We finished Case's fifth and final round of high-risk protocol chemo two weeks ago. Last week we went back into the hospital for another fever, this one to the tune of 104.1 degrees in the middle of the night.  That crazy Basillus Cerious bacteria was back. It had gone dormant in his port line and then decided to rear its ugly head again.  So his new double lumen port he got placed in NYC was removed last week.  

The doctors wanted to give his body a week to clear the bacteria before they placed a new line. So he had an IV in his little foot for two days and was stuck like a pincushion.  Seriously, it was awful. Then he got a PICC line placed in his upper arm, which he still has. We don't like it as parents, and neither does Case.  And apparently one of the lines isn't working now. Don't know what's wrong. So 
we are working on having a double lumen Broviac placed tomorrow. That means surgery again.

But that's the least of it. I was planning on posting all about our San Francisco trip, which was supposed to commence Saturday.  Notice the past-tense used of "supposed to"?  Case had a CT scan on Monday which, to our horror, showed considerable tumor growth.  It also showed a slight effusion (fluid settling) around both lungs...remember the horrible chest tube escapade?  His platelets are also incredibly low and can't recover, despite donor infusions.

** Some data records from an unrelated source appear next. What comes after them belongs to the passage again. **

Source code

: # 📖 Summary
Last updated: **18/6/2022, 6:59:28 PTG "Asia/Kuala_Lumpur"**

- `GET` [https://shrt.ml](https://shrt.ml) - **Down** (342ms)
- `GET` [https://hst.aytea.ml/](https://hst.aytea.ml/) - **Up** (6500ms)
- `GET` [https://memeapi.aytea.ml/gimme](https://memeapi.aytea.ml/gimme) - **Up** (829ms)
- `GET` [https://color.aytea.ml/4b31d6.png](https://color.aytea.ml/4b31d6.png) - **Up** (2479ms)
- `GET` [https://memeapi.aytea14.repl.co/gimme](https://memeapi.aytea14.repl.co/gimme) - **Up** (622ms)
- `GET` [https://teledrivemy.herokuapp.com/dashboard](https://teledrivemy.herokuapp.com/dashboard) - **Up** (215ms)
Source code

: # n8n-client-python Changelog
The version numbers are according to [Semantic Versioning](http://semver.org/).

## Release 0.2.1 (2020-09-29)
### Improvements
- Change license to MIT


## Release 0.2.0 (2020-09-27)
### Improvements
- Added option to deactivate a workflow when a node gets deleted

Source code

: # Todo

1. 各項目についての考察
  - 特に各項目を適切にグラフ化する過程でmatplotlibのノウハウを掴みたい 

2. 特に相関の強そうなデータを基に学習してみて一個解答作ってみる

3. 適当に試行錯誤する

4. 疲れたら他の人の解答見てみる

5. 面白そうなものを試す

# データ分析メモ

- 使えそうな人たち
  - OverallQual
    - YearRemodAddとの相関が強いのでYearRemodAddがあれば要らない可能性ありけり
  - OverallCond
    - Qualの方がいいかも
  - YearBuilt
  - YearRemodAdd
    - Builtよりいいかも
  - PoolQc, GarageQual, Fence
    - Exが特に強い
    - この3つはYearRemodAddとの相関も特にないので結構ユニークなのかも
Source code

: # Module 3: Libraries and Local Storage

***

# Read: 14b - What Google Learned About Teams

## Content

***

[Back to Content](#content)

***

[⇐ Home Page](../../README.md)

So all of that combined means no MIBG treatment in San Francisco.  We are devastated.  Apparently the treatment just isn't effective against such rapidly growing disease, as it needs to be stable - or not growing.  The doctors also aren't willing to do the therapy if the effusion increases and he needs a chest tube.  He would be draining radioactive fluid...not good.

So we are gathering information and trying to make a new plan. Right now we are planning on doing a chemo combination he hasn't seen before: irinotecan and temodor. This has worked before in kids like Case to put them back into a stable condition. It would never be the cure. That's what we were hoping for with MIBG therapy.

On top of all of that, Case is miserable! We are all thinking he has a stomach bug right now. He has really painful retching and can't eat for the past two days. Poor baby. All in all, we are all a nervous wreck on behalf of Case and his comfort level. We have no idea what is going to happen.  

Prayers on behalf of Case's comfort, our peace of mind, and for inspiration for the doctors would be much appreciated.  Thank you!